## Collected data
--------

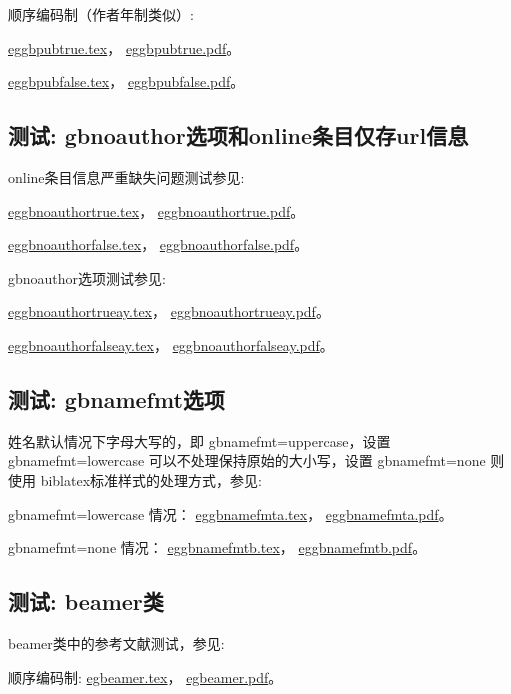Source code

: 顺序编码制（作者年制类似）:

\href{run:./example/eggbpubtrue.tex}{eggbpubtrue.tex}，
\href{run:./example/eggbpubtrue.pdf}{eggbpubtrue.pdf}。

\href{run:./example/eggbpubfalse.tex}{eggbpubfalse.tex}，
\href{run:./example/eggbpubfalse.pdf}{eggbpubfalse.pdf}。


\subsection{测试: gbnoauthor选项和online条目仅存url信息}
\label{sec:opt:noauthor}
online条目信息严重缺失问题测试参见:

\href{run:./example/eggbnoauthortrue.tex}{eggbnoauthortrue.tex}，
\href{run:./example/eggbnoauthortrue.pdf}{eggbnoauthortrue.pdf}。

\href{run:./example/eggbnoauthorfalse.tex}{eggbnoauthorfalse.tex}，
\href{run:./example/eggbnoauthorfalse.pdf}{eggbnoauthorfalse.pdf}。

gbnoauthor选项测试参见:

\href{run:./example/eggbnoauthortrueay.tex}{eggbnoauthortrueay.tex}，
\href{run:./example/eggbnoauthortrueay.pdf}{eggbnoauthortrueay.pdf}。

\href{run:./example/eggbnoauthorfalseay.tex}{eggbnoauthorfalseay.tex}，
\href{run:./example/eggbnoauthorfalseay.pdf}{eggbnoauthorfalseay.pdf}。

\subsection{测试: gbnamefmt选项}
\label{sec:opt:namefmt}
姓名默认情况下字母大写的，即 gbnamefmt=uppercase，设置 gbnamefmt=lowercase 可以不处理保持原始的大小写，设置 gbnamefmt=none 则使用 biblatex标准样式的处理方式，参见:

gbnamefmt=lowercase 情况：
\href{run:./example/eggbnamefmta.tex}{eggbnamefmta.tex}，
\href{run:./example/eggbnamefmta.pdf}{eggbnamefmta.pdf}。

gbnamefmt=none 情况：
\href{run:./example/eggbnamefmtb.tex}{eggbnamefmtb.tex}，
\href{run:./example/eggbnamefmtb.pdf}{eggbnamefmtb.pdf}。

\subsection{测试: beamer类}

beamer类中的参考文献测试，参见:

顺序编码制:
\href{run:./example/egbeamer.tex}{egbeamer.tex}，
\href{run:./example/egbeamer.pdf}{egbeamer.pdf}。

--------

## Exercise aim
An exact retyping of each record, with no pictures, is the answer required.

## Written answer
Source code

: 顺序编码制（作者年制类似）:

\href{run:./example/eggbpubtrue.tex}{eggbpubtrue.tex}，
\href{run:./example/eggbpubtrue.pdf}{eggbpubtrue.pdf}。

\href{run:./example/eggbpubfalse.tex}{eggbpubfalse.tex}，
\href{run:./example/eggbpubfalse.pdf}{eggbpubfalse.pdf}。


\subsection{测试: gbnoauthor选项和online条目仅存url信息}
\label{sec:opt:noauthor}
online条目信息严重缺失问题测试参见:

\href{run:./example/eggbnoauthortrue.tex}{eggbnoauthortrue.tex}，
\href{run:./example/eggbnoauthortrue.pdf}{eggbnoauthortrue.pdf}。

\href{run:./example/eggbnoauthorfalse.tex}{eggbnoauthorfalse.tex}，
\href{run:./example/eggbnoauthorfalse.pdf}{eggbnoauthorfalse.pdf}。

gbnoauthor选项测试参见:

\href{run:./example/eggbnoauthortrueay.tex}{eggbnoauthortrueay.tex}，
\href{run:./example/eggbnoauthortrueay.pdf}{eggbnoauthortrueay.pdf}。

\href{run:./example/eggbnoauthorfalseay.tex}{eggbnoauthorfalseay.tex}，
\href{run:./example/eggbnoauthorfalseay.pdf}{eggbnoauthorfalseay.pdf}。

\subsection{测试: gbnamefmt选项}
\label{sec:opt:namefmt}
姓名默认情况下字母大写的，即 gbnamefmt=uppercase，设置 gbnamefmt=lowercase 可以不处理保持原始的大小写，设置 gbnamefmt=none 则使用 biblatex标准样式的处理方式，参见:

gbnamefmt=lowercase 情况：
\href{run:./example/eggbnamefmta.tex}{eggbnamefmta.tex}，
\href{run:./example/eggbnamefmta.pdf}{eggbnamefmta.pdf}。

gbnamefmt=none 情况：
\href{run:./example/eggbnamefmtb.tex}{eggbnamefmtb.tex}，
\href{run:./example/eggbnamefmtb.pdf}{eggbnamefmtb.pdf}。

\subsection{测试: beamer类}

beamer类中的参考文献测试，参见:

顺序编码制:
\href{run:./example/egbeamer.tex}{egbeamer.tex}，
\href{run:./example/egbeamer.pdf}{egbeamer.pdf}。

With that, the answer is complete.